I first studied the factors that determine grouping in sifakas. Propithecus edwardsi live in groups of 2-9 individuals including one breeding male and one to two related breeding females. Using the theories of kin selection, ecological constraints, and reproductive skew, I examined the effects of relatedness, environment, and mate availability on cooperation, group composition, and reproduction. To do this, I used standard field behavior methods, conducting focal follows of a population of Milne-Edwards’ sifakas in the submontane rainforest of Ranomafana National Park (RNP) in southeastern Madagascar. Supplementing this information with data from long-term study of this population, I analyzed affiliative and aggressive interactions and biometric data. I also conducted microsatellite analyses to determine paternity and relatedness between individuals. I found that infants were sired by group males. Moreover, social interactions met the predictions of the theories of kin selection and reciprocal altruism.
Propithecus edwardsi show a remarkable system of unbiased sex dispersal. Since most classic theories predict male-biased dispersal in mammals, I developed the Local Mate Availability Model to predict when dispersal should occur in both sexes. Data from 21 years of study of sifakas were used to test the model. Results showed that one factor predicted the majority of dispersal events in this population: presence of an available unrelated opposite sex adult (a “mate”). Most unpredicted dispersal events were the result of aggressive takeovers by immigrant same-sex adults. These takeovers were usually associated with infanticide; both female and male immigrants killed the infants of the group into which they dispersed. As a result of infanticide by male immigrants, females came into estrus sooner. As a result of infanticide by female immigrants, females dispersed out of the group.
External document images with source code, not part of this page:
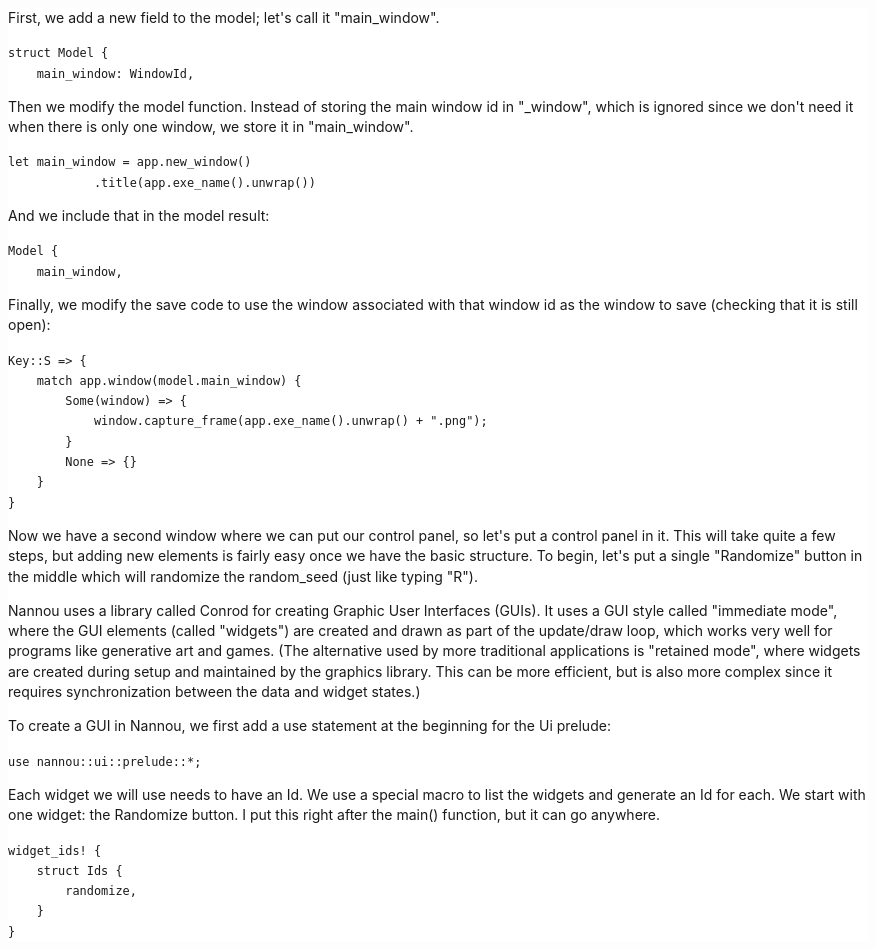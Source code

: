First, we add a new field to the model; let's call it "main_window".

```
struct Model {
    main_window: WindowId,
```

Then we modify the model function. Instead of storing the main window id in "_window", which is ignored since we don't need it when there is only one window, we store it in "main_window".

```
let main_window = app.new_window()
            .title(app.exe_name().unwrap())
```

And we include that in the model result:

```
Model {
    main_window,
```

Finally, we modify the save code to use the window associated with that window id as the window to save (checking that it is still open):

```
Key::S => {
    match app.window(model.main_window) {
        Some(window) => {
            window.capture_frame(app.exe_name().unwrap() + ".png");
        }
        None => {}
    }
}
```

Now we have a second window where we can put our control panel, so let's put a control panel in it. This will take quite a few steps, but adding new elements is fairly easy once we have the basic structure. To begin, let's put a single "Randomize" button in the middle which will randomize the random_seed (just like typing "R").

Nannou uses a library called Conrod for creating Graphic User Interfaces (GUIs). It uses a GUI style called "immediate mode", where the GUI elements (called "widgets") are created and drawn as part of the update/draw loop, which works very well for programs like generative art and games. (The alternative used by more traditional applications is "retained mode", where widgets are created during setup and maintained by the graphics library. This can be more efficient, but is also more complex since it requires synchronization between the data and widget states.)

To create a GUI in Nannou, we first add a use statement at the beginning for the Ui prelude:

```
use nannou::ui::prelude::*;
```

Each widget we will use needs to have an Id. We use a special macro to list the widgets and generate an Id for each. We start with one widget: the Randomize button. I put this right after the main() function, but it can go anywhere.

```
widget_ids! {
    struct Ids {
        randomize,
    }
}
```
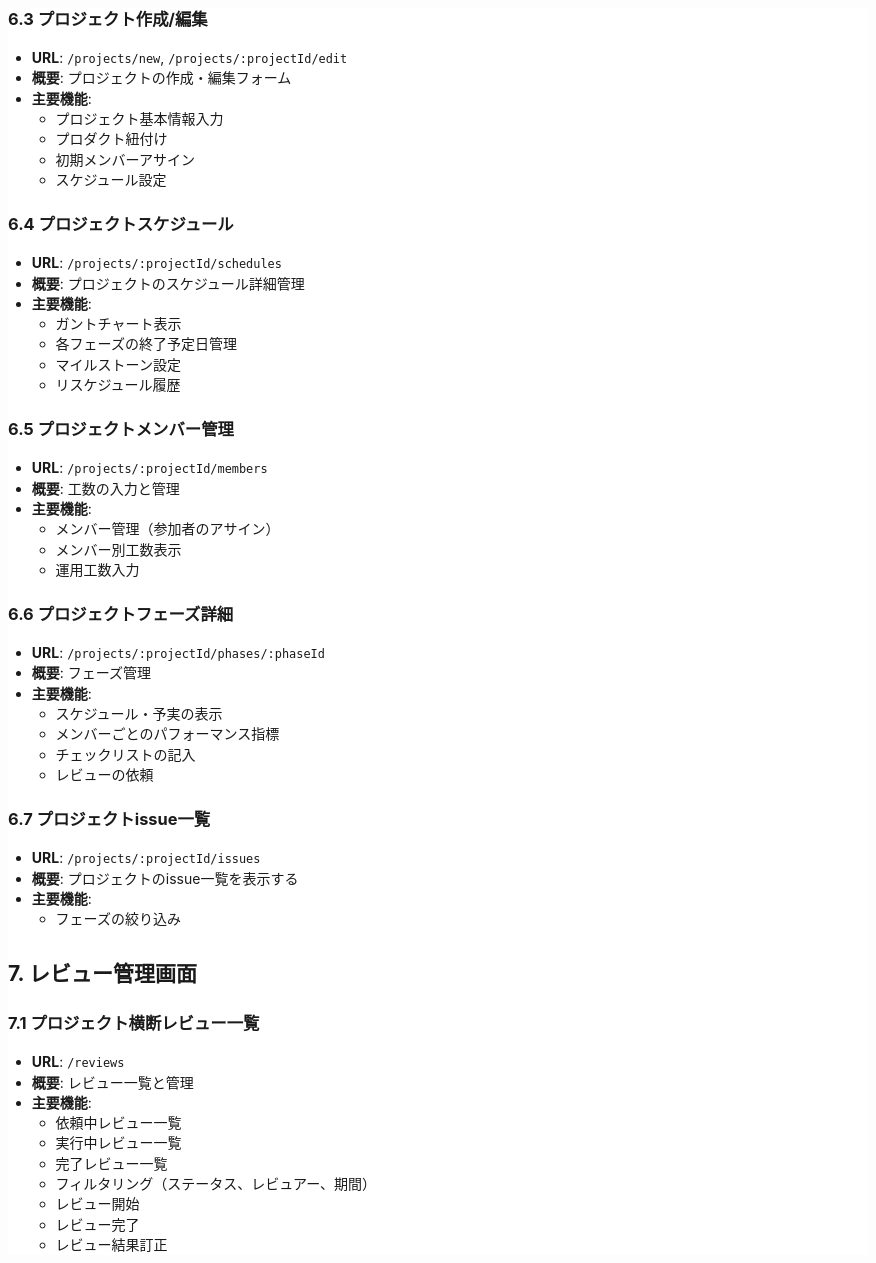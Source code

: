 ### 6.3 プロジェクト作成/編集

- **URL**: `/projects/new`, `/projects/:projectId/edit`
- **概要**: プロジェクトの作成・編集フォーム
- **主要機能**:
  - プロジェクト基本情報入力
  - プロダクト紐付け
  - 初期メンバーアサイン
  - スケジュール設定

### 6.4 プロジェクトスケジュール

- **URL**: `/projects/:projectId/schedules`
- **概要**: プロジェクトのスケジュール詳細管理
- **主要機能**:
  - ガントチャート表示
  - 各フェーズの終了予定日管理
  - マイルストーン設定
  - リスケジュール履歴

### 6.5 プロジェクトメンバー管理

- **URL**: `/projects/:projectId/members`
- **概要**: 工数の入力と管理
- **主要機能**:
  - メンバー管理（参加者のアサイン）
  - メンバー別工数表示
  - 運用工数入力

### 6.6 プロジェクトフェーズ詳細

- **URL**: `/projects/:projectId/phases/:phaseId`
- **概要**: フェーズ管理
- **主要機能**:
  - スケジュール・予実の表示
  - メンバーごとのパフォーマンス指標
  - チェックリストの記入
  - レビューの依頼

### 6.7 プロジェクトissue一覧

- **URL**: `/projects/:projectId/issues`
- **概要**: プロジェクトのissue一覧を表示する
- **主要機能**:
  - フェーズの絞り込み

## 7. レビュー管理画面

### 7.1 プロジェクト横断レビュー一覧

- **URL**: `/reviews`
- **概要**: レビュー一覧と管理
- **主要機能**:
  - 依頼中レビュー一覧
  - 実行中レビュー一覧
  - 完了レビュー一覧
  - フィルタリング（ステータス、レビュアー、期間）
  - レビュー開始
  - レビュー完了
  - レビュー結果訂正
Finally, I used population genetics tools to examine the movement of individuals around RNP, focusing on groups found on either side of natural and man-made barriers that divide the protected area. Sifakas there are genetically diverse and RNP has successfully conserved their habitat. However, gene flow may be disrupted by the barrier in the future, with potential management and conservation implications.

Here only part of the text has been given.